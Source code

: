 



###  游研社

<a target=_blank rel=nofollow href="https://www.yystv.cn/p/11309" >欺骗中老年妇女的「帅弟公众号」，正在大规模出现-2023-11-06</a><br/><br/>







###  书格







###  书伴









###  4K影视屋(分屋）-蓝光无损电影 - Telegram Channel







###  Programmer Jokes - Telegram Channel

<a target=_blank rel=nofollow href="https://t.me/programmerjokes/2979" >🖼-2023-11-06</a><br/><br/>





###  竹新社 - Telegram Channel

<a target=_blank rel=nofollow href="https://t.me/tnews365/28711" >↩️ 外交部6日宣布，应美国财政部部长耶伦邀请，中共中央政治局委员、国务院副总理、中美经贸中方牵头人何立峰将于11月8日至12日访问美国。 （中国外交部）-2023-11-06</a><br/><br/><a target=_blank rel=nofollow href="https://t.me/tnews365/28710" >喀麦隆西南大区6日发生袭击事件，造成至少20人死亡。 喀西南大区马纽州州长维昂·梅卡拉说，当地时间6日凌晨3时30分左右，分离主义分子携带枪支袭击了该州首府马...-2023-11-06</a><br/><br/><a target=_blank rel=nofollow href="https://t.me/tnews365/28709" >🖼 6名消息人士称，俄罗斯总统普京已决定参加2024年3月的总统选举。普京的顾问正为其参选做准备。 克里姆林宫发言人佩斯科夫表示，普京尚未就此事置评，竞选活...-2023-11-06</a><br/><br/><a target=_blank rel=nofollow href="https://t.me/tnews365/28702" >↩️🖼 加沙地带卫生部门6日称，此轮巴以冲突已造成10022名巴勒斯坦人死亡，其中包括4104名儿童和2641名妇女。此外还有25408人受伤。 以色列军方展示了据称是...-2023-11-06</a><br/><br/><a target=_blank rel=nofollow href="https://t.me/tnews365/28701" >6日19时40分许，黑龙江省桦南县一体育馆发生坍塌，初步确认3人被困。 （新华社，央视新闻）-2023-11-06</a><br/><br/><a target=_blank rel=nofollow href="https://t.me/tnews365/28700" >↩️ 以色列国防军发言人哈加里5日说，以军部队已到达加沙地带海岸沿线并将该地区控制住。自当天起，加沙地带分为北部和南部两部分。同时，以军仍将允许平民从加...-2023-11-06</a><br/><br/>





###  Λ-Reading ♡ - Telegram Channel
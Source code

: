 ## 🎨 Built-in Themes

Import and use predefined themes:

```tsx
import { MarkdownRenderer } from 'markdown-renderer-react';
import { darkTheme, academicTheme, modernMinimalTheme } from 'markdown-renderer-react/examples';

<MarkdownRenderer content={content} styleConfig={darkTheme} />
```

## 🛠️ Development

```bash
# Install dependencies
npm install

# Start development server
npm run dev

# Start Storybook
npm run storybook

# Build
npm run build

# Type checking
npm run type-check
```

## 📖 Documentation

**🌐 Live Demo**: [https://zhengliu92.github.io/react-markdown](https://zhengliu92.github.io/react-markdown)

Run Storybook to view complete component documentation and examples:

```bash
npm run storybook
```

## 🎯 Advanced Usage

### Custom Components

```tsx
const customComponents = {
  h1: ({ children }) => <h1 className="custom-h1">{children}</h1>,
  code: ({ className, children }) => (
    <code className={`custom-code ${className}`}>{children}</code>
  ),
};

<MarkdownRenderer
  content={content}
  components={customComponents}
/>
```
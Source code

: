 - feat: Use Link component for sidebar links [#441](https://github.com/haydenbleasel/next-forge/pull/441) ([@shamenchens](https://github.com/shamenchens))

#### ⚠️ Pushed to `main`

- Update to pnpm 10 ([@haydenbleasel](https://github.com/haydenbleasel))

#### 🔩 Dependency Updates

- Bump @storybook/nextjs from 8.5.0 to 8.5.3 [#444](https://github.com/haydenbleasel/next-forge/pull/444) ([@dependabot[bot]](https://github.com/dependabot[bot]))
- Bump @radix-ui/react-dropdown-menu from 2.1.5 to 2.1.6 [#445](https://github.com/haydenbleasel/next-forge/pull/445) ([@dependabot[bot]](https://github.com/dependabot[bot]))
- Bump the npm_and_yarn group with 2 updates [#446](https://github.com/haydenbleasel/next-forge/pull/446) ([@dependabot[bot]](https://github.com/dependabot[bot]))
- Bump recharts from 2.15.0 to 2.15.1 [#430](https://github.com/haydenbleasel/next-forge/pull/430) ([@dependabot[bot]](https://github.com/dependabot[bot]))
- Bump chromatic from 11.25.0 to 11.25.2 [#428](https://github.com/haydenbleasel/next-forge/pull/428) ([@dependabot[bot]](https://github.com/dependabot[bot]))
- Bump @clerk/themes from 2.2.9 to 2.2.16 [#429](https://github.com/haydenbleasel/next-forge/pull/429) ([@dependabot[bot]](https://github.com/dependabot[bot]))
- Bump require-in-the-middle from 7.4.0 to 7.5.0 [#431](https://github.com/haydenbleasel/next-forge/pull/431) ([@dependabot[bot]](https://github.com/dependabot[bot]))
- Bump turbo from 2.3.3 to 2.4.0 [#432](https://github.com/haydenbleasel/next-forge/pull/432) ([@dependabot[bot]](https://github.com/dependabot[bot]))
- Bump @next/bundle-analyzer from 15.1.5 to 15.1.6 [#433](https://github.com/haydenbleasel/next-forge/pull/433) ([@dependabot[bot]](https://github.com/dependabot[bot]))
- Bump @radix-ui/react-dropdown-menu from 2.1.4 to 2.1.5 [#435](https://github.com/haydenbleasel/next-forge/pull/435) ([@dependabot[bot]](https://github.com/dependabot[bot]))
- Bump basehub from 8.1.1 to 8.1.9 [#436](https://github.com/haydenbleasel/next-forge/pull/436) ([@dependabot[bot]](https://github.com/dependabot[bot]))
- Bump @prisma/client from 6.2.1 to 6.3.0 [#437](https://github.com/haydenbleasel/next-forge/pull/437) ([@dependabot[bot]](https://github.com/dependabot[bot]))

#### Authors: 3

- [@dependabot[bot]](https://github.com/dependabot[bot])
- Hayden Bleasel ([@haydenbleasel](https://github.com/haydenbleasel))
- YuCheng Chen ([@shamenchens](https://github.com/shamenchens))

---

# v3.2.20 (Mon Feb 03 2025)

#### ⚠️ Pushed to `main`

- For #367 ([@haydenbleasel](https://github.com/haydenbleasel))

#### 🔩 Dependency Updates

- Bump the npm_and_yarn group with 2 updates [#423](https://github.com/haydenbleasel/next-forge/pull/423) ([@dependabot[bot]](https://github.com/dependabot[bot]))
........
• **Required action**: A verbatim version of the complete listing above is to be returned.

• **Exercise result**:
Source code

: 



###  游研社

<a target=_blank rel=nofollow href="https://www.yystv.cn/p/11309" >欺骗中老年妇女的「帅弟公众号」，正在大规模出现-2023-11-06</a><br/><br/>







###  书格







###  书伴









###  4K影视屋(分屋）-蓝光无损电影 - Telegram Channel







###  Programmer Jokes - Telegram Channel

<a target=_blank rel=nofollow href="https://t.me/programmerjokes/2979" >🖼-2023-11-06</a><br/><br/>





###  竹新社 - Telegram Channel

<a target=_blank rel=nofollow href="https://t.me/tnews365/28711" >↩️ 外交部6日宣布，应美国财政部部长耶伦邀请，中共中央政治局委员、国务院副总理、中美经贸中方牵头人何立峰将于11月8日至12日访问美国。 （中国外交部）-2023-11-06</a><br/><br/><a target=_blank rel=nofollow href="https://t.me/tnews365/28710" >喀麦隆西南大区6日发生袭击事件，造成至少20人死亡。 喀西南大区马纽州州长维昂·梅卡拉说，当地时间6日凌晨3时30分左右，分离主义分子携带枪支袭击了该州首府马...-2023-11-06</a><br/><br/><a target=_blank rel=nofollow href="https://t.me/tnews365/28709" >🖼 6名消息人士称，俄罗斯总统普京已决定参加2024年3月的总统选举。普京的顾问正为其参选做准备。 克里姆林宫发言人佩斯科夫表示，普京尚未就此事置评，竞选活...-2023-11-06</a><br/><br/><a target=_blank rel=nofollow href="https://t.me/tnews365/28702" >↩️🖼 加沙地带卫生部门6日称，此轮巴以冲突已造成10022名巴勒斯坦人死亡，其中包括4104名儿童和2641名妇女。此外还有25408人受伤。 以色列军方展示了据称是...-2023-11-06</a><br/><br/><a target=_blank rel=nofollow href="https://t.me/tnews365/28701" >6日19时40分许，黑龙江省桦南县一体育馆发生坍塌，初步确认3人被困。 （新华社，央视新闻）-2023-11-06</a><br/><br/><a target=_blank rel=nofollow href="https://t.me/tnews365/28700" >↩️ 以色列国防军发言人哈加里5日说，以军部队已到达加沙地带海岸沿线并将该地区控制住。自当天起，加沙地带分为北部和南部两部分。同时，以军仍将允许平民从加...-2023-11-06</a><br/><br/>





###  Λ-Reading ♡ - Telegram Channel
Source code

: ## 🎨 Built-in Themes

Import and use predefined themes:

```tsx
import { MarkdownRenderer } from 'markdown-renderer-react';
import { darkTheme, academicTheme, modernMinimalTheme } from 'markdown-renderer-react/examples';

<MarkdownRenderer content={content} styleConfig={darkTheme} />
```

## 🛠️ Development

```bash
# Install dependencies
npm install

# Start development server
npm run dev

# Start Storybook
npm run storybook

# Build
npm run build

# Type checking
npm run type-check
```

## 📖 Documentation

**🌐 Live Demo**: [https://zhengliu92.github.io/react-markdown](https://zhengliu92.github.io/react-markdown)

Run Storybook to view complete component documentation and examples:

```bash
npm run storybook
```

## 🎯 Advanced Usage

### Custom Components

```tsx
const customComponents = {
  h1: ({ children }) => <h1 className="custom-h1">{children}</h1>,
  code: ({ className, children }) => (
    <code className={`custom-code ${className}`}>{children}</code>
  ),
};

<MarkdownRenderer
  content={content}
  components={customComponents}
/>
```
Source code

: - feat: Use Link component for sidebar links [#441](https://github.com/haydenbleasel/next-forge/pull/441) ([@shamenchens](https://github.com/shamenchens))

#### ⚠️ Pushed to `main`

- Update to pnpm 10 ([@haydenbleasel](https://github.com/haydenbleasel))

#### 🔩 Dependency Updates

- Bump @storybook/nextjs from 8.5.0 to 8.5.3 [#444](https://github.com/haydenbleasel/next-forge/pull/444) ([@dependabot[bot]](https://github.com/dependabot[bot]))
- Bump @radix-ui/react-dropdown-menu from 2.1.5 to 2.1.6 [#445](https://github.com/haydenbleasel/next-forge/pull/445) ([@dependabot[bot]](https://github.com/dependabot[bot]))
- Bump the npm_and_yarn group with 2 updates [#446](https://github.com/haydenbleasel/next-forge/pull/446) ([@dependabot[bot]](https://github.com/dependabot[bot]))
- Bump recharts from 2.15.0 to 2.15.1 [#430](https://github.com/haydenbleasel/next-forge/pull/430) ([@dependabot[bot]](https://github.com/dependabot[bot]))
- Bump chromatic from 11.25.0 to 11.25.2 [#428](https://github.com/haydenbleasel/next-forge/pull/428) ([@dependabot[bot]](https://github.com/dependabot[bot]))
- Bump @clerk/themes from 2.2.9 to 2.2.16 [#429](https://github.com/haydenbleasel/next-forge/pull/429) ([@dependabot[bot]](https://github.com/dependabot[bot]))
- Bump require-in-the-middle from 7.4.0 to 7.5.0 [#431](https://github.com/haydenbleasel/next-forge/pull/431) ([@dependabot[bot]](https://github.com/dependabot[bot]))
- Bump turbo from 2.3.3 to 2.4.0 [#432](https://github.com/haydenbleasel/next-forge/pull/432) ([@dependabot[bot]](https://github.com/dependabot[bot]))
- Bump @next/bundle-analyzer from 15.1.5 to 15.1.6 [#433](https://github.com/haydenbleasel/next-forge/pull/433) ([@dependabot[bot]](https://github.com/dependabot[bot]))
- Bump @radix-ui/react-dropdown-menu from 2.1.4 to 2.1.5 [#435](https://github.com/haydenbleasel/next-forge/pull/435) ([@dependabot[bot]](https://github.com/dependabot[bot]))
- Bump basehub from 8.1.1 to 8.1.9 [#436](https://github.com/haydenbleasel/next-forge/pull/436) ([@dependabot[bot]](https://github.com/dependabot[bot]))
- Bump @prisma/client from 6.2.1 to 6.3.0 [#437](https://github.com/haydenbleasel/next-forge/pull/437) ([@dependabot[bot]](https://github.com/dependabot[bot]))

#### Authors: 3

- [@dependabot[bot]](https://github.com/dependabot[bot])
- Hayden Bleasel ([@haydenbleasel](https://github.com/haydenbleasel))
- YuCheng Chen ([@shamenchens](https://github.com/shamenchens))

---

# v3.2.20 (Mon Feb 03 2025)

#### ⚠️ Pushed to `main`

- For #367 ([@haydenbleasel](https://github.com/haydenbleasel))

#### 🔩 Dependency Updates

- Bump the npm_and_yarn group with 2 updates [#423](https://github.com/haydenbleasel/next-forge/pull/423) ([@dependabot[bot]](https://github.com/dependabot[bot]))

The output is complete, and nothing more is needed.